#### [Problem to solve]
Which of the lines below include "subsection"? Each one should be copied out.

Dataset entries:

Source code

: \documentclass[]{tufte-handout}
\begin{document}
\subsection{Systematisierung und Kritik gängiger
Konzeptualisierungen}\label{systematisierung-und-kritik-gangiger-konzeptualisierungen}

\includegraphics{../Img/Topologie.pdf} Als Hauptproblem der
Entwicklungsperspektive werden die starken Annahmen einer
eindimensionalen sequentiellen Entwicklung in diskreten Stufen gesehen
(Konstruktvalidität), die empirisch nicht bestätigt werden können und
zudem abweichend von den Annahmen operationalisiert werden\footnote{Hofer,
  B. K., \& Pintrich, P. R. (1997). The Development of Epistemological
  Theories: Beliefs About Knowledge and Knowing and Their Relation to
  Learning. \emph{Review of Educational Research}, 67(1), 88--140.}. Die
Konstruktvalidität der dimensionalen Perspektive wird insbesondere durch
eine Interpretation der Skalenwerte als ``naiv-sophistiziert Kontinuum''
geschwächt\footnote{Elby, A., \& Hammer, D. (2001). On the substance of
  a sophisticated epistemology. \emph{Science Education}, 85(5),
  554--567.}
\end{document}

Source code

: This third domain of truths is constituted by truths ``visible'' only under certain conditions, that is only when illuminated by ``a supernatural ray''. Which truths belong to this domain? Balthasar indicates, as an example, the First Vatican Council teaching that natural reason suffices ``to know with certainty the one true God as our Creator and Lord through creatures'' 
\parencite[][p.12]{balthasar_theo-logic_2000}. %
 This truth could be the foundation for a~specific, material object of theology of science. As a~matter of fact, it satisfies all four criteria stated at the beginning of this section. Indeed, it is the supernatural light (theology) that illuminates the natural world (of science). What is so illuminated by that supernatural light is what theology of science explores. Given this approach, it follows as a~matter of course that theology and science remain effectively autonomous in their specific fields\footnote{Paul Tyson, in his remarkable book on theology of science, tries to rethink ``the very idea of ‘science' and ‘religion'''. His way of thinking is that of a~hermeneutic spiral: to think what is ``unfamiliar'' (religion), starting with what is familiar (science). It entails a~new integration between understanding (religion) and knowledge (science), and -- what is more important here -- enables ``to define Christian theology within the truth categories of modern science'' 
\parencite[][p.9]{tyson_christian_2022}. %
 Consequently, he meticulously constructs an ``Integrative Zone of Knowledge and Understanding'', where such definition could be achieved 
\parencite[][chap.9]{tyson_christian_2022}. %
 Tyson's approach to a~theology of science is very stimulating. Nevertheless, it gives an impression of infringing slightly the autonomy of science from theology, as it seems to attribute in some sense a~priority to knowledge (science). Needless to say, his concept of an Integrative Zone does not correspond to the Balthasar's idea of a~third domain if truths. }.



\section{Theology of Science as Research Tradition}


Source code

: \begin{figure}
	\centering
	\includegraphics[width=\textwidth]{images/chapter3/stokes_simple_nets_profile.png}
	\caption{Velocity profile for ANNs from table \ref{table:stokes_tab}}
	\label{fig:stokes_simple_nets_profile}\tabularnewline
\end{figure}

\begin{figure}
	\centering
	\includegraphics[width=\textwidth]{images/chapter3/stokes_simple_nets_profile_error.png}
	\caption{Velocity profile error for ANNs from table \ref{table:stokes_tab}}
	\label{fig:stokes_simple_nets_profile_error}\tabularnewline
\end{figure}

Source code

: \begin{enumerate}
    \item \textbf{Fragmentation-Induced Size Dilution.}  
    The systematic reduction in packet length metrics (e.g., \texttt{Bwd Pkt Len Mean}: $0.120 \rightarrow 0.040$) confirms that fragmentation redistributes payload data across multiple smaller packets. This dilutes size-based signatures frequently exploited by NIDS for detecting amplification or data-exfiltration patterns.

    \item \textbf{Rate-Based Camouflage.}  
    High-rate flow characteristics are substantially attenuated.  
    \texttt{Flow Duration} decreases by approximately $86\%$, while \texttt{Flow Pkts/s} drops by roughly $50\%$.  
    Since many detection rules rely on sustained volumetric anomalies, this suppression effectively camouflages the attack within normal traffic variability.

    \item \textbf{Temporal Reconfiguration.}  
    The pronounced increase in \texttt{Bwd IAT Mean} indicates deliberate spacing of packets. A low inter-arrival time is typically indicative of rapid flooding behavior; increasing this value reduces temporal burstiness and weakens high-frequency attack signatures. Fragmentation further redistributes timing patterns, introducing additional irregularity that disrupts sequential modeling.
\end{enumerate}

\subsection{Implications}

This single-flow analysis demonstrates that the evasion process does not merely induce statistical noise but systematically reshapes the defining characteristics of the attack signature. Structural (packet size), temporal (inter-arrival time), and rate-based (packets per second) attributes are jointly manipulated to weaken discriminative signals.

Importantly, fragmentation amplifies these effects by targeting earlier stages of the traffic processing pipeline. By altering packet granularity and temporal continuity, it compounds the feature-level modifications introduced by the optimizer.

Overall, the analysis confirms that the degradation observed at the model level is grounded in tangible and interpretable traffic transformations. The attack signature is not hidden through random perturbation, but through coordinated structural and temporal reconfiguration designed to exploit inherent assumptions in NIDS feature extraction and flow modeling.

#### [Solution below]
\subsection{Systematisierung und Kritik gängiger
\subsection{Implications}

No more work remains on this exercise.